Task prompt:
For every line in the records below that holds "command", make a copy.

─── Information ───

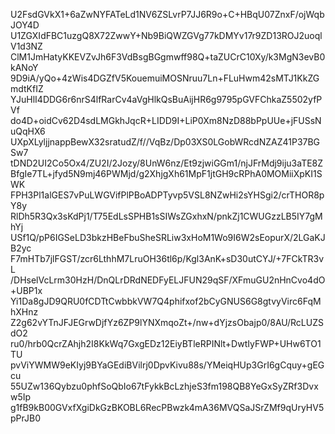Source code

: U2FsdGVkX1+6aZwNYFATeLd1NV6ZSLvrP7JJ6R9o+C+HBqU07ZnxF/ojWqbJOY4D
U1ZGXIdFBC1uzgQ8X72ZwwY+Nb9BiQWZGVg77kDMYv17r9ZD13ROJ2uoqlV1d3NZ
ClM1JmHatyKKEVZvJh6F3VdBsgBGgmwff98Q+taZUCrC10Xy/k3MgN3evB0kANoY
9D9iA/yQo+4zWis4DGZfV5KouemuiMOSNruu7Ln+FLuHwm42sMTJ1KkZGmdtKfIZ
YJuHlI4DDG6r6nrS4lfRarCv4aVgHlkQsBuAijHR6g9795pGVFChkaZ5502yfPVf
do4D+oidCv62D4sdLMGkhJqcR+LIDD9I+LiP0Xm8NzD88bPpUUe+jFUSsNuQqHX6
UXpXLyljjnappBewX32sratudZ/f//VqBz/Dp03XS0LGobWRcdNZAZ41P37BGSw7
tDND2UI2Co5Ox4/ZU2I/2Jozy/8UnW6nz/Et9zjwiGGm1/njJFrMdj9iju3aTE8Z
BfgIe7TL+jfyd5N9mj46PWMjd/g2XhjgXh61MpF1jtGH9cRPhA0MOMiiXpKI1SWK
FPH3Pl1alGES7vPuLWGVifPlPBoADPTyvp5VSL8NZwHi2sYHSgi2/crTHOR8pY8y
RlDh5R3Qx3sKdPj1/T75EdLsSPHB1sSIWsZGxhxN/pnkZj1CWUGzzLB5IY7gMhYj
USf1Q/pP6IGSeLD3bkzHBeFbuSheSRLiw3xHoM1Wo9I6W2sEopurX/2LGaKJB2yc
F7mHTb7jlFGST/zcr6LthhM7LruOH36tl6p/Kgl3AnK+sD30utCYJ/+7FCkTR3vL
/DHselVcLrm30HzH/DnQLrDRdNEDFyELJFUN29qSF/XFmuGU2nHnCvo4dO+UBP1x
Yi1Da8gJD9QRU0fCDTtCwbbkVW7Q4phifxof2bCyGNUS6G8gtvyVirc6FqMhXHnz
Z2g62vYTnJFJEGrwDjfYz6ZP9lYNXmqoZt+/nw+dYjzsObajp0/8AU/RcLUZSdO2
ru0/hrb0QcrZAhjh2I8KkWq7GxgEDz12EiyBTleRPINlt+DwtIyFWP+UHw6TO1TU
pvViYWMW9eKIyj9BYaGEdiBVilrj0DpvKivu88s/YMeiqHUp3GrI6gCquy+gEGcu
55UZw136Qybzu0phfSoQbIo67tFykkBcLzhjeS3fm198QB8YeGxSyZRf3Dvxw5Ip
g1fB9kB00GVxfXgiDkGzBKOBL6RecPBwzk4mA36MVQSaJSrZMf9qUryHV5pPrJB0
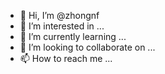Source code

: - 👋 Hi, I’m @zhongnf
- 👀 I’m interested in ...
- 🌱 I’m currently learning ...
- 💞️ I’m looking to collaborate on ...
- 📫 How to reach me ...

<!---
zhongnf/zhongnf is a ✨ special ✨ repository because its `README.md` (this file) appears on your GitHub profile.
You can click the Preview link to take a look at your changes.
--->
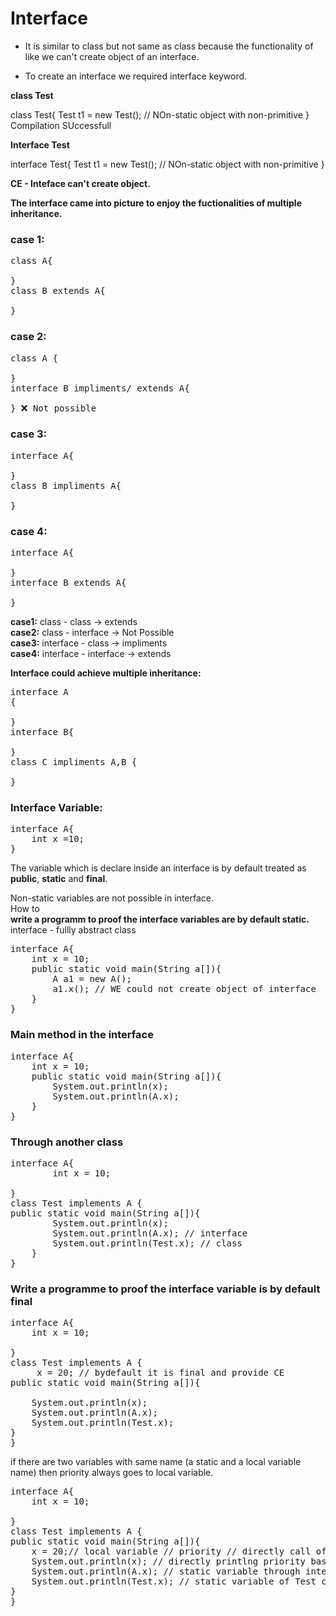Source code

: # Interface

- It is similar to class but not same as class because the functionality of like we can't create object of an interface.

- To create an interface we required interface keyword.


**class Test**

class Test{
    Test t1 = new Test();
    // NOn-static object with non-primitive
}
Compilation SUccessfull

**Interface Test**

interface Test{
    Test t1 = new Test();
    // NOn-static object with non-primitive
}

**CE - Inteface can't create object.**

**The interface came into picture to enjoy the fuctionalities of multiple inheritance.**

### case 1:
<pre>
class A{

}
class B extends A{

} 
</pre>
### case 2:
<pre>
class A {

}
interface B impliments/ extends A{

} ❌ Not possible
</pre>
### case 3:
<pre>
interface A{

}
class B impliments A{

}
</pre>
### case 4:
<pre>
interface A{

}
interface B extends A{

}
</pre>
**case1:** class - class -> extends   
**case2:** class - interface -> Not Possible   
**case3:** interface - class -> impliments  
**case4:** interface - interface -> extends   


**Interface could achieve multiple inheritance:**
<pre>
interface A
{

}
interface B{

}
class C impliments A,B {

}
</pre>

### Interface Variable:
<pre>
interface A{
    int x =10;
}
</pre>

The variable which is declare inside an interface is by default treated as **public**, **static** and **final**.  

Non-static variables are not possible in interface.  
How to  
**write a programm to proof the interface variables are by default static.**  
interface - fullly abstract class
<pre>
interface A{
    int x = 10;
    public static void main(String a[]){
        A a1 = new A();
        a1.x(); // WE could not create object of interface
    }
}
</pre>
### Main method in the interface
<pre>
interface A{
    int x = 10;
    public static void main(String a[]){
        System.out.println(x);
        System.out.println(A.x);
    }
}
</pre>
### Through another class
<pre>
interface A{
        int x = 10;

}
class Test implements A {
public static void main(String a[]){
        System.out.println(x);
        System.out.println(A.x); // interface 
        System.out.println(Test.x); // class
    }
}
</pre>
### Write a programme to proof the interface variable is by default final  
<pre>
interface A{
    int x = 10;

}
class Test implements A {
     x = 20; // bydefault it is final and provide CE
public static void main(String a[]){
   
    System.out.println(x);
    System.out.println(A.x);
    System.out.println(Test.x);
}
}
</pre>
if there are two variables with same name (a static and a local variable name) then priority always goes to local variable.
<pre>
interface A{
    int x = 10;

}
class Test implements A {
public static void main(String a[]){
    x = 20;// local variable // priority // directly call of static variable will not work here rather local
    System.out.println(x); // directly printlng priority based local variable
    System.out.println(A.x); // static variable through interface calling
    System.out.println(Test.x); // static variable of Test class
}
}
</pre>
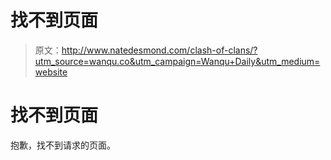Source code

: # 找不到页面

> 原文：<http://www.natedesmond.com/clash-of-clans/?utm_source=wanqu.co&utm_campaign=Wanqu+Daily&utm_medium=website>

# 找不到页面

抱歉，找不到请求的页面。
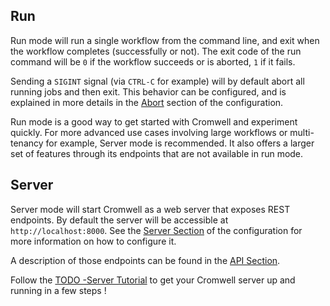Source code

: ## Run

Run mode will run a single workflow from the command line, and exit when the workflow completes (successfully or not).
The exit code of the run command will be `0` if the workflow succeeds or is aborted, `1` if it fails.

Sending a `SIGINT` signal (via `CTRL-C` for example) will by default abort all running jobs and then exit.
This behavior can be configured, and is explained in more details in the [Abort](Configuring#abort) section of the configuration.

Run mode is a good way to get started with Cromwell and experiment quickly.
For more advanced use cases involving large workflows or multi-tenancy for example, Server mode is recommended. It also offers a larger set of features through its endpoints that are not available in run mode.

## Server

Server mode will start Cromwell as a web server that exposes REST endpoints.
By default the server will be accessible at `http://localhost:8000`. See the [Server Section](Configuring#server) of the configuration for more information on how to configure it.

A description of those endpoints can be found in the [API Section](api/RESTAPI).

Follow the [TODO -Server Tutorial](???) to get your Cromwell server up and running in a few steps !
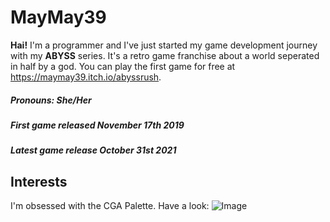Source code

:# MayMay39

**Hai!** I'm a programmer and I've just started my game development journey with my **ABYSS** series. It's a retro game franchise about a world seperated in half by a god. You can play the first game for free at https://maymay39.itch.io/abyssrush. 

##### Pronouns: She/Her
##### First game released November 17th 2019
##### Latest game release October 31st 2021

## Interests

I'm obsessed with the CGA Palette. Have a look: ![Image](https://encrypted-tbn0.gstatic.com/images?q=tbn:ANd9GcR13qUVZW7WlOKATP7HLkXzO5vwMLV5huT_nUQIM6KsNKyW6U9KbD9_NfVEoklyXqfCHYU:https://www.mindhuestudio.com/wordpress/wp-content/uploads/2011/12/CGA-Palette.gif&usqp=CAU)
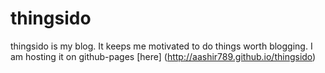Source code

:# thingsido

thingsido is my blog. It keeps me motivated to do things worth blogging.
I am hosting it on github-pages [here] (http://aashir789.github.io/thingsido)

───

Task output:
Run mode will run a single workflow from the command line, and exit when the workflow completes (successfully or not).
The exit code of the run command will be `0` if the workflow succeeds or is aborted, `1` if it fails.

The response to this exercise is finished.